Header Ads Widget

Responsive Advertisement

Emma Meesseman, la MVP de la WNBA que rompió la barrera del sonido


Emma Meesseman recibe el premio MVP de las Finales de la WNBA @WashMystics


La belga Emma Meesseman se ha convertido en la primera jugadora europea que es nombrada MVP de la final de la WNBA. La ala-pívot de 1,93 metros y 26 años ha promediado 17,8 puntos, 4,6 rebotes y 1,8 asistencias en los cinco partidos disputados entre las campeonas Washington Mystics y las Connecticut Sun. En el quinto y definitivo encuentro se fue hasta los 22 puntos. Durante la lucha por el título, ha tenido que mostrar su mejor versión ante los problemas físicos de su compañera Elena Delle Donne, MVP de la fase regular, que ha jugado con una máscara protectora y tocada tanto de la espalda como de las rodillas.
Meeseeman lo hace todo bien sobre la cancha. Juega de espaldas al aro, tiene buena mano y una gran movilidad. Nada de lo que hace pasa desapercibido en la pista. Sí lo hacen los audífonos que lleva en ambos oídos. Nació con un 50 por ciento de audición, algo que apenas se aprecia en la cancha salvo cuando pide a sus compañeras o a su entrenador que repitan algo si hay demasiado ruido. Ella trata de no leer los labios, pero sabe que no ver la cara de quien habla puede dificultar su comprensión. Hay veces en las que deja que sus compañeras hagan antes los ejercicios. "Si lo veo, sé lo que hay que hacer", bromea.
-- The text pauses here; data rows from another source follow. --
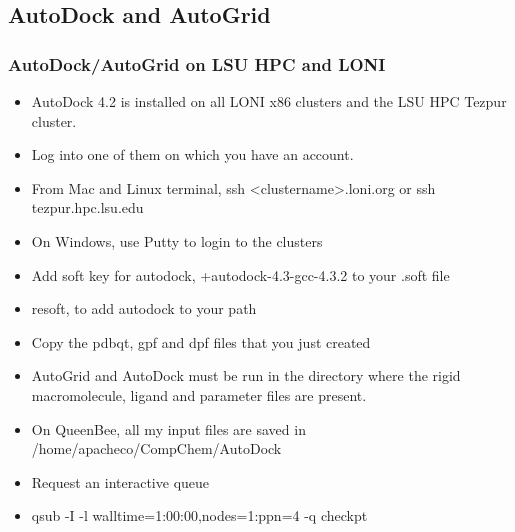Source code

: \documentclass[slidestop,mathserif,compress,xcolor=svgnames]{beamer}
\begin{document}
\subsection{AutoDock and AutoGrid}
\begin{frame}
  \frametitle{\small AutoDock/AutoGrid on LSU HPC and LONI}
  \begin{block}{}
    \begin{itemize}
      \item AutoDock 4.2 is installed on all LONI x86 clusters and the LSU HPC Tezpur cluster.
      \item Log into one of them on which you have an account.
      \item From Mac and Linux terminal, ssh <clustername>.loni.org or ssh tezpur.hpc.lsu.edu
      \item On Windows, use Putty to login to the clusters
      \item Add soft key for autodock, +autodock-4.3-gcc-4.3.2 to your .soft file
      \item resoft, to add autodock to your path
      \item Copy the pdbqt, gpf and dpf files that you just created
      \item AutoGrid and AutoDock must be run in the directory where the rigid macromolecule, ligand and parameter files are present.
      \item On QueenBee, all my input files are saved in /home/apacheco/CompChem/AutoDock
      \item Request an interactive queue
      \item[] qsub -I -l walltime=1:00:00,nodes=1:ppn=4 -q checkpt
    \end{itemize}
  \end{block}
\end{frame}
\end{document}
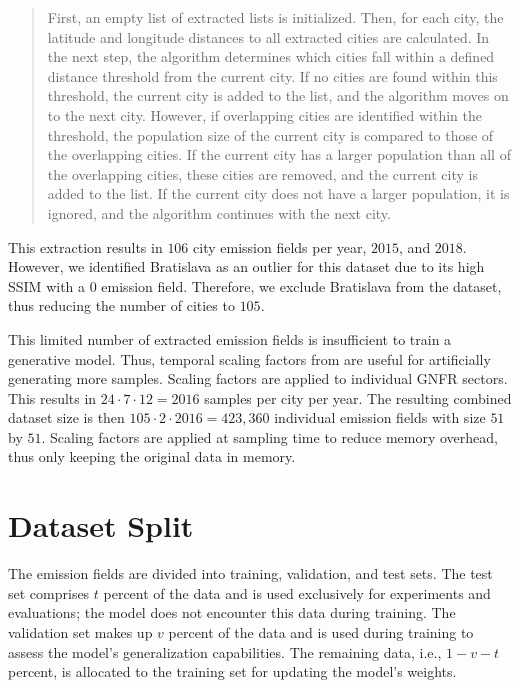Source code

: \begin{quotation}
First, an empty list of extracted lists is initialized.
Then, for each city, the latitude and longitude distances to all extracted cities are calculated.
In the next step, the algorithm determines which cities fall within a defined distance threshold from the current city.
If no cities are found within this threshold, the current city is added to the list, and the algorithm moves on to the next city.
However, if overlapping cities are identified within the threshold, the population size of the current city is compared to those of the overlapping cities.
If the current city has a larger population than all of the overlapping cities, these cities are removed, and the current city is added to the list.
If the current city does not have a larger population, it is ignored, and the algorithm continues with the next city.
\end{quotation}

This extraction results in $106$ city emission fields per year, $2015$, and $2018$.
However, we identified Bratislava as an outlier for this dataset due to its high \gls{SSIM} with a $0$ emission field.
Therefore, we exclude Bratislava from the dataset, thus reducing the number of cities to $105$.

This limited number of extracted emission fields is insufficient to train a generative model.
Thus, temporal scaling factors from \parencite{ScalingFactors} are useful for artificially generating more samples.
Scaling factors are applied to individual GNFR sectors.
This results in $24 \cdot 7 \cdot 12 = 2016$ samples per city per year.
The resulting combined dataset size is then $105 \cdot 2 \cdot 2016 = 423,360$ individual emission fields with size $51$ by $51$.
Scaling factors are applied at sampling time to reduce memory overhead, thus only keeping the original data in memory.

\section{Dataset Split}
The emission fields are divided into training, validation, and test sets.
The test set comprises $t$ percent of the data and is used exclusively for experiments and evaluations; the model does not encounter this data during training.
The validation set makes up $v$ percent of the data and is used during training to assess the model's generalization capabilities.
The remaining data, i.e., $1-v-t$ percent, is allocated to the training set for updating the model's weights.

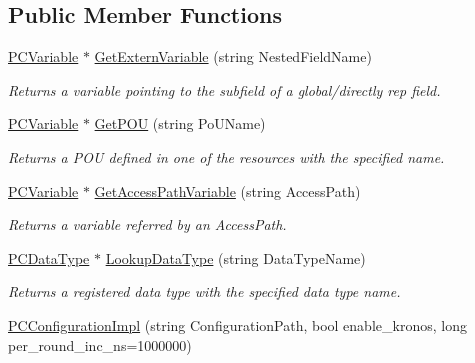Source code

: \subsection*{Public Member Functions}
\begin{DoxyCompactItemize}
\item 
\hyperlink{classpc__emulator_1_1PCVariable}{P\+C\+Variable} $\ast$ \hyperlink{classpc__emulator_1_1PCConfigurationImpl_af21b258249c8e208e658f320dced677d}{Get\+Extern\+Variable} (string Nested\+Field\+Name)\hypertarget{classpc__emulator_1_1PCConfigurationImpl_af21b258249c8e208e658f320dced677d}{}\label{classpc__emulator_1_1PCConfigurationImpl_af21b258249c8e208e658f320dced677d}

\begin{DoxyCompactList}\small\item\em Returns a variable pointing to the subfield of a global/directly rep field. \end{DoxyCompactList}\item 
\hyperlink{classpc__emulator_1_1PCVariable}{P\+C\+Variable} $\ast$ \hyperlink{classpc__emulator_1_1PCConfigurationImpl_ae62ce7358d79b2695bd969d163cae7b7}{Get\+P\+OU} (string Po\+U\+Name)
\begin{DoxyCompactList}\small\item\em Returns a P\+OU defined in one of the resources with the specified name. \end{DoxyCompactList}\item 
\hyperlink{classpc__emulator_1_1PCVariable}{P\+C\+Variable} $\ast$ \hyperlink{classpc__emulator_1_1PCConfigurationImpl_a2d75e4ba41a54ced47134ac9b7a873a8}{Get\+Access\+Path\+Variable} (string Access\+Path)
\begin{DoxyCompactList}\small\item\em Returns a variable referred by an Access\+Path. \end{DoxyCompactList}\item 
\hyperlink{classpc__emulator_1_1PCDataType}{P\+C\+Data\+Type} $\ast$ \hyperlink{classpc__emulator_1_1PCConfigurationImpl_abad943ac691a001ec5606d9d69aa6a0d}{Lookup\+Data\+Type} (string Data\+Type\+Name)
\begin{DoxyCompactList}\small\item\em Returns a registered data type with the specified data type name. \end{DoxyCompactList}\item 
\hyperlink{classpc__emulator_1_1PCConfigurationImpl_ae6e084d4242e24198c0dce6baef45bf1}{P\+C\+Configuration\+Impl} (string Configuration\+Path, bool enable\+\_\+kronos, long per\+\_\+round\+\_\+inc\+\_\+ns=1000000)

\end{DoxyCompactItemize}
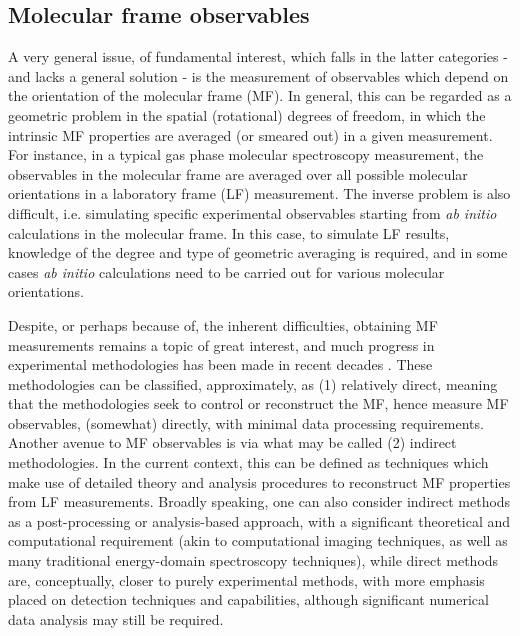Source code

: \subsection{Molecular frame observables\label{sec:MF-intro}}

A very general issue, of fundamental interest, which falls in the latter categories - and lacks a general solution - is the measurement of observables which depend on the orientation of the molecular frame (MF). In general, this can be regarded as a geometric problem in the spatial (rotational) degrees of freedom, in which the intrinsic MF properties are averaged (or smeared out) in a given measurement. For instance, in a typical gas phase molecular spectroscopy measurement, the observables in the molecular frame  are averaged over all possible molecular orientations in a laboratory frame (LF) measurement. The inverse problem is also difficult, i.e. simulating specific experimental observables starting from \textit{ab initio} calculations in the molecular frame. In this case, to simulate LF results, knowledge of the degree and type of geometric averaging is required, and in some cases \textit{ab initio} calculations need to be carried out for various molecular orientations.

Despite, or perhaps because of, the inherent difficulties, obtaining  MF measurements remains a topic of great interest, and much progress in experimental methodologies has been made in recent decades \cite{Becker1998,Reid2003,Reid2012,kleinpoppen2013perfect,Yagishita2015,hockett2018QuantumMetrologyPhotoelectrons}. %
These methodologies can be classified, approximately, as (1) relatively direct, meaning that the methodologies seek to control or reconstruct the MF, hence measure MF observables, (somewhat) directly, with minimal data processing requirements. Another avenue to MF observables is via what may be called (2) indirect methodologies. In the current context, this can be defined as techniques which make use of detailed theory and analysis procedures to reconstruct MF properties from LF measurements. Broadly speaking, one can also consider indirect methods as a post-processing or analysis-based approach, with a significant theoretical and computational requirement (akin to computational imaging techniques, as well as many traditional energy-domain spectroscopy techniques), while direct methods are, conceptually, closer to purely experimental methods, with more emphasis placed on detection techniques and capabilities, although significant numerical data analysis may still be required. 

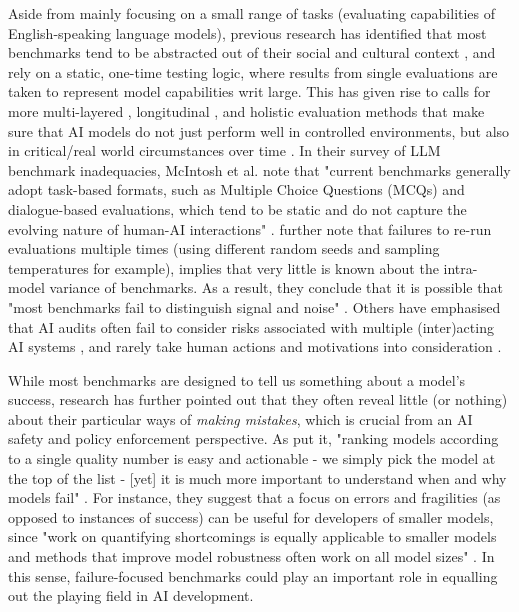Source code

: Aside from mainly focusing on a small range of tasks (evaluating capabilities of English-speaking language models), previous research has identified that most benchmarks tend to be abstracted out of their social and cultural context \cite{selbst2019}, and rely on a static, one-time testing logic, where results from single evaluations are taken to represent model capabilities writ large. This has given rise to calls for more multi-layered \cite{weidinger_sociotechnical_2023}, longitudinal \cite{mizrahi2024}, and holistic evaluation methods that make sure that AI models do not just perform well in controlled environments, but also in critical/real world circumstances over time \cite{ojewale2024, mcintosh2024, chang2023}. In their survey of LLM benchmark inadequacies, McIntosh et al. note that "current benchmarks generally adopt task-based formats, such as Multiple Choice Questions (MCQs) and dialogue-based evaluations, which tend to be static and do not capture the evolving nature of human-AI interactions" \cite[p.~6] {mcintosh2024}. %
\citet{reuel_betterbench_2024} further note that failures to re-run evaluations multiple times (using different random seeds and sampling temperatures for example), implies that very little is known about the intra-model variance of benchmarks. As a result, they conclude that it is possible that "most benchmarks fail to distinguish signal and noise" \cite[p.~9]{reuel_betterbench_2024}. 
Others have emphasised that AI audits often fail to consider risks associated with multiple (inter)acting AI systems \cite{birhane2024}, and rarely take human actions and motivations into consideration \cite{weidinger_sociotechnical_2023, chang2023, rauh2024}. %

While most benchmarks are designed to tell us something about a model's success, research has further pointed out that they often reveal little (or nothing) about their particular ways of \textit{making mistakes}, which is crucial from an AI safety and policy enforcement perspective. As \citet{gehrmann2023} put it, "ranking models according to a single quality number is easy and actionable - we simply pick the model at the top of the list - [yet] it is much more important to understand when and why models fail" \cite[p.~130]{gehrmann2023}.
For instance, they suggest that a focus on errors and fragilities (as opposed to instances of success) can be useful for developers of smaller models, since "work on quantifying shortcomings is equally applicable to smaller models and methods that improve model robustness often work on all model sizes" \cite[p.~131]{gehrmann2023}.
In this sense, failure-focused benchmarks could play an important role in equalling out the playing field in AI development.


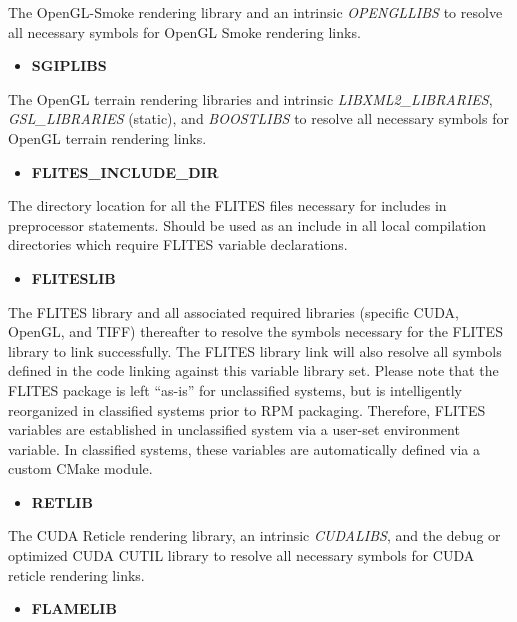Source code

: \documentclass[12pt,letterpaper]{article}
\begin{document}
The OpenGL-Smoke rendering library and an intrinsic \emph{OPENGLLIBS} to resolve all necessary symbols for OpenGL Smoke rendering links.

\begin{itemize}
\item \textbf{SGIPLIBS}
\end{itemize}

The OpenGL terrain rendering libraries and intrinsic \emph{LIBXML2\_LIBRARIES}, \emph{GSL\_LIBRARIES} (static), and \emph{BOOSTLIBS} to resolve all necessary symbols for OpenGL terrain rendering links.

\begin{itemize}
\item \textbf{FLITES\_INCLUDE\_DIR}
\end{itemize}

The directory location for all the FLITES files necessary for includes in preprocessor statements.  Should be used as an include in all local compilation directories which require FLITES variable declarations.

\begin{itemize}
\item \textbf{FLITESLIB}
\end{itemize}

The FLITES library and all associated required libraries (specific CUDA, OpenGL, and TIFF) thereafter to resolve the symbols necessary for the FLITES library to link successfully.  The FLITES library link will also resolve all symbols defined in the code linking against this variable library set.  Please note that the FLITES package is left ``as-is'' for unclassified systems, but is intelligently reorganized in classified systems prior to RPM packaging.  Therefore, FLITES variables are established in unclassified system via a user-set environment variable.  In classified systems, these variables are automatically defined via a custom CMake module.

\begin{itemize}
\item \textbf{RETLIB}
\end{itemize}

The CUDA Reticle rendering library, an intrinsic \emph{CUDALIBS}, and the debug or optimized CUDA CUTIL library to resolve all necessary symbols for CUDA reticle rendering links.

\begin{itemize}
\item \textbf{FLAMELIB}
\end{itemize}
\end{document}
Las Mystics la escogieron en el puesto 19 del Draft de 2013, uno de los mejores de la historia con un podio formado por Brittney Griner, Elena Delle Donne y Skylar Diggins. Nadie en el conjunto de Washington sabía de su déficit auditivo hasta poco antes de la elección y no les importó en absoluto. Su calidad y su potencial pesó más que todo lo demás. La preocupación de Meesseman antes de irse a Estados Unidos era que su inglés no fuera bueno, nunca su sordera.


Sus padres se dieron cuenta del problema cuando Emma tenía unos cinco años. Su hija no hablaba como el resto de niños. Tras visitar varios médicos recibieron la noticia. "Para mí no es nada especial. Nunca ha sido una barrera ni me ha frenado", asegura la jugadora, que recuerda que el primer día que llegó al colegio con audífonos todos preguntaban por ellos: "Pero yo sólo soy una chica normal. Siempre he hecho lo que he querido hacer. Sólo tienes que seguir tus sueños". Meesseman tiene un hermano menor que también tiene problemas de audición. 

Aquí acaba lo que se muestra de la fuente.